# Problem description
Restate all of the entries exactly, each line as it stands.

# Information given
»»
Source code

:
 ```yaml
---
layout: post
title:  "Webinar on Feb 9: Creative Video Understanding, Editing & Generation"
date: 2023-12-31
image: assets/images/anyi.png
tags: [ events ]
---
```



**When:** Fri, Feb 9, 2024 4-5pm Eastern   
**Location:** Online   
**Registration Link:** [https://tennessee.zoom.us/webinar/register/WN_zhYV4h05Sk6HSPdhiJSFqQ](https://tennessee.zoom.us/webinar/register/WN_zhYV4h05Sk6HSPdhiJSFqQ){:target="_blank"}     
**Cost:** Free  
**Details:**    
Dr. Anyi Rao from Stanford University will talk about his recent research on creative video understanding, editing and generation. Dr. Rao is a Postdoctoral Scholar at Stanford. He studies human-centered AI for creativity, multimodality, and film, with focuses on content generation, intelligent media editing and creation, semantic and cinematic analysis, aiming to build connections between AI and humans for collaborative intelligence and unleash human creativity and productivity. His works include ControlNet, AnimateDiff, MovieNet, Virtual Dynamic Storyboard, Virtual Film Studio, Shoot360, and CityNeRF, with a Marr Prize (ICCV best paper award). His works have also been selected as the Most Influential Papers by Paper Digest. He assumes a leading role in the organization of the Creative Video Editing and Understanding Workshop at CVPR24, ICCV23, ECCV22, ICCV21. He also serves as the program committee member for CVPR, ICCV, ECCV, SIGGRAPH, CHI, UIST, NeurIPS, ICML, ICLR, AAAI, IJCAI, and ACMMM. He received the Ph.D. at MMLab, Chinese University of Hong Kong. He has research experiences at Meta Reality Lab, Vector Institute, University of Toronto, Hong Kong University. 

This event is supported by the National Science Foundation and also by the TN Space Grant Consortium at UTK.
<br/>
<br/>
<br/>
««
# Your solution
Source code

:
 ```yaml
---
layout: post
title:  "Webinar on Feb 9: Creative Video Understanding, Editing & Generation"
date: 2023-12-31
image: assets/images/anyi.png
tags: [ events ]
---
```



**When:** Fri, Feb 9, 2024 4-5pm Eastern   
**Location:** Online   
**Registration Link:** [https://tennessee.zoom.us/webinar/register/WN_zhYV4h05Sk6HSPdhiJSFqQ](https://tennessee.zoom.us/webinar/register/WN_zhYV4h05Sk6HSPdhiJSFqQ){:target="_blank"}     
**Cost:** Free  
**Details:**    
Dr. Anyi Rao from Stanford University will talk about his recent research on creative video understanding, editing and generation. Dr. Rao is a Postdoctoral Scholar at Stanford. He studies human-centered AI for creativity, multimodality, and film, with focuses on content generation, intelligent media editing and creation, semantic and cinematic analysis, aiming to build connections between AI and humans for collaborative intelligence and unleash human creativity and productivity. His works include ControlNet, AnimateDiff, MovieNet, Virtual Dynamic Storyboard, Virtual Film Studio, Shoot360, and CityNeRF, with a Marr Prize (ICCV best paper award). His works have also been selected as the Most Influential Papers by Paper Digest. He assumes a leading role in the organization of the Creative Video Editing and Understanding Workshop at CVPR24, ICCV23, ECCV22, ICCV21. He also serves as the program committee member for CVPR, ICCV, ECCV, SIGGRAPH, CHI, UIST, NeurIPS, ICML, ICLR, AAAI, IJCAI, and ACMMM. He received the Ph.D. at MMLab, Chinese University of Hong Kong. He has research experiences at Meta Reality Lab, Vector Institute, University of Toronto, Hong Kong University. 

This event is supported by the National Science Foundation and also by the TN Space Grant Consortium at UTK.
<br/>
<br/>
<br/>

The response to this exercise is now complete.